Por: José David País Santamaría.

Unos 20 millones de barriles de petróleo flotan hoy a la espera dentro de sus tanqueros, mientras la demanda mundial de crudo se ha desplomado a causa de la pandemia de coronavirus, la cual ha sacado de las calles a los autos y ha reducido en gran medida el consumo de combustibles fósiles a escala planetaria.

El impacto de esta situación en la descontaminación de los cielos ha sido enorme, siendo registrada por los científicos la desaparición de masivas nubes de gases carbónicos sobre los cielos de las regiones más industrializadas, ante el desplome del tráfico aéreo y la reclusión generalizada de la humanidad a causa de la COVID-19.

No obstante, el bajo precio que experimenta hoy el petróleo y la urgencia de almacenar grandes cantidades en buques (un 300 por ciento superior a las normales), provoca otra potencial emergencia ecológica que no puede ignorarse y requiere de previsiones en la comunidad internacional.

Solo en las costas de California, EEUU, más de 30 enormes tanqueros se hallaban anclados para el 29 de abril, convirtiédose en el almacen flotante de combustible más grande del planeta.

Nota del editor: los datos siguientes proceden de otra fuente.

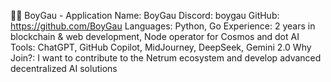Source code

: 🧑‍💻 BoyGau - Application
Name: BoyGau
Discord: boygau
GitHub: https://github.com/BoyGau
Languages:  Python, Go
Experience: 2 years in blockchain & web development, Node operator for Cosmos and dot
AI Tools: ChatGPT, GitHub Copilot, MidJourney, DeepSeek, Gemini 2.0
Why Join?: I want to contribute to the Netrum ecosystem and develop advanced decentralized AI solutions
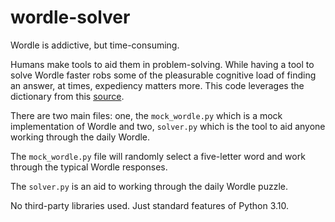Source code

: # wordle-solver
Wordle is addictive, but time-consuming. 

Humans make tools to aid them in problem-solving. While having a tool to solve Wordle faster robs some
of the pleasurable cognitive load of finding an answer, at times, expediency matters more. This code leverages
the dictionary from this [source](http://www-personal.umich.edu/~jlawler/wordlist.html). 

There are two main files: one, the `mock_wordle.py` which is a mock implementation of Wordle and two,
`solver.py` which is the tool to aid anyone working through the daily Wordle. 

The `mock_wordle.py` file will randomly select a five-letter word and work through the typical Wordle responses.

The `solver.py` is an aid to working through the daily Wordle puzzle.

No third-party libraries used. Just standard features of Python 3.10.
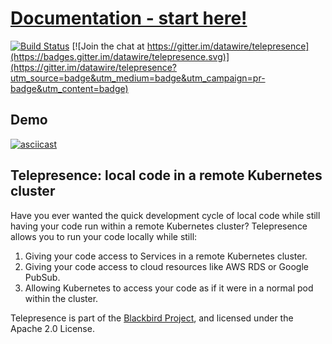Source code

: # [Documentation - start here!](https://datawire.github.io/telepresence)

[![Build Status](https://travis-ci.org/datawire/telepresence.svg?branch=master)](https://travis-ci.org/datawire/telepresence)
[![Join the chat at https://gitter.im/datawire/telepresence](https://badges.gitter.im/datawire/telepresence.svg)](https://gitter.im/datawire/telepresence?utm_source=badge&utm_medium=badge&utm_campaign=pr-badge&utm_content=badge)

## Demo

[![asciicast](https://asciinema.org/a/109183.png)](https://asciinema.org/a/109183)

## Telepresence: local code in a remote Kubernetes cluster

Have you ever wanted the quick development cycle of local code while still having your code run within a remote Kubernetes cluster?
Telepresence allows you to run your code locally while still:

1. Giving your code access to Services in a remote Kubernetes cluster.
2. Giving your code access to cloud resources like AWS RDS or Google PubSub.
3. Allowing Kubernetes to access your code as if it were in a normal pod within the cluster.

Telepresence is part of the [Blackbird Project](https://www.datawire.io/blackbird/), and licensed under the Apache 2.0 License.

La situación también genera concentraciones inhabituales de buques petroleros en zonas reducidas, como las costas de Singapur, lo que tiene un impacto en la seguridad de la navegación, sobre todo por las dimensiones de estos barcos, los más grandes de los que surcan los mares.

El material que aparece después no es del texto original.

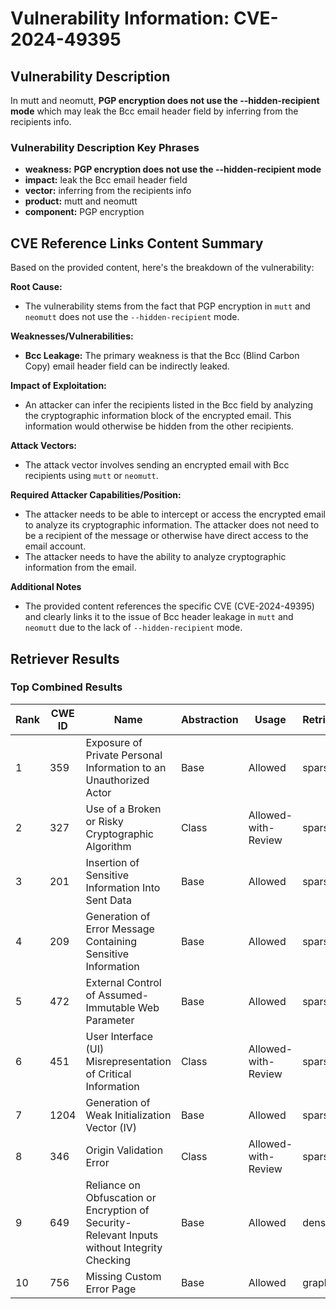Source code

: # Vulnerability Information: CVE-2024-49395

## Vulnerability Description
In mutt and neomutt, **PGP encryption does not use the --hidden-recipient mode** which may leak the Bcc email header field by inferring from the recipients info.

### Vulnerability Description Key Phrases
- **weakness:** **PGP encryption does not use the --hidden-recipient mode**
- **impact:** leak the Bcc email header field
- **vector:** inferring from the recipients info
- **product:** mutt and neomutt
- **component:** PGP encryption

## CVE Reference Links Content Summary
Based on the provided content, here's the breakdown of the vulnerability:

**Root Cause:**

*   The vulnerability stems from the fact that PGP encryption in `mutt` and `neomutt` does not use the `--hidden-recipient` mode.

**Weaknesses/Vulnerabilities:**

*   **Bcc Leakage:** The primary weakness is that the Bcc (Blind Carbon Copy) email header field can be indirectly leaked.

**Impact of Exploitation:**

*   An attacker can infer the recipients listed in the Bcc field by analyzing the cryptographic information block of the encrypted email. This information would otherwise be hidden from the other recipients.

**Attack Vectors:**

*   The attack vector involves sending an encrypted email with Bcc recipients using `mutt` or `neomutt`.

**Required Attacker Capabilities/Position:**

*   The attacker needs to be able to intercept or access the encrypted email to analyze its cryptographic information. The attacker does not need to be a recipient of the message or otherwise have direct access to the email account.
*   The attacker needs to have the ability to analyze cryptographic information from the email.

**Additional Notes**

* The provided content references the specific CVE (CVE-2024-49395) and clearly links it to the issue of Bcc header leakage in `mutt` and `neomutt` due to the lack of `--hidden-recipient` mode.

## Retriever Results

### Top Combined Results

| Rank | CWE ID | Name | Abstraction | Usage  | Retrievers | Individual Scores |
|------|--------|------|-------------|-------|------------|-------------------|
| 1 | 359 | Exposure of Private Personal Information to an Unauthorized Actor | Base | Allowed | sparse | 0.209 |
| 2 | 327 | Use of a Broken or Risky Cryptographic Algorithm | Class | Allowed-with-Review | sparse | 0.186 |
| 3 | 201 | Insertion of Sensitive Information Into Sent Data | Base | Allowed | sparse | 0.181 |
| 4 | 209 | Generation of Error Message Containing Sensitive Information | Base | Allowed | sparse | 0.180 |
| 5 | 472 | External Control of Assumed-Immutable Web Parameter | Base | Allowed | sparse | 0.177 |
| 6 | 451 | User Interface (UI) Misrepresentation of Critical Information | Class | Allowed-with-Review | sparse | 0.176 |
| 7 | 1204 | Generation of Weak Initialization Vector (IV) | Base | Allowed | sparse | 0.175 |
| 8 | 346 | Origin Validation Error | Class | Allowed-with-Review | sparse | 0.171 |
| 9 | 649 | Reliance on Obfuscation or Encryption of Security-Relevant Inputs without Integrity Checking | Base | Allowed | dense | 0.369 |
| 10 | 756 | Missing Custom Error Page | Base | Allowed | graph | 0.002 |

Al mismo tiempo, países como Cuba se encuentran imposibilitados de aumentar sus importaciones de crudo, porque la mayoría de este petróleo «no deseado» se traslada en buques que tienen prohibido tocar puerto de la isla, a causa de las medidas de bloqueo impuestas por EEUU.

La misma lógica egoísta de las sociedades capitalistas, no permitirá la redistribución de estos recursos, hacia regiones más necesitadas, sin tener en cuenta que los costos de almacenamiento en el mar, probablemente sean mayores que vender a precio de risa o regalar el crudo. Las pérdidas financieras de los estancamientos, puede provocar que ciertas compañías decidan vaciar sus buques en zonas alejadas del océano, para evitar millonarios costos de estadías en puerto, prolongable esta última mientras la crisis de salud esté vigente, sin una fecha aún a la vista para el regreso a la «normalidad».

Por absurdo que parezca, esta acumulación de recursos energéticos altamente contaminantes donde no se necesitan, pone nuevamente en evidencia la desigualdad planetaria impuesa por el sistema imperante. El capitalismo es el mayor responsable del deterioro de las condiciones de vida del planeta; la extinción de sus especies; la contaminación de tierras y mares; el cambio climático, etc.

Y si una catástrofe fortuita o intencional, derramara masivas cantidades de crudo, en un océano ya atestado de plásticos y contaminado, la culpa también sería de las sociedades de consumo y su esencia inhumana. Ojalá y el buen juicio y la cordura se impongan, por el bien de los mares, para no tener que ver jamás la triste escena del azul manchado de negro, para muchos, la más tristes de las imágenes.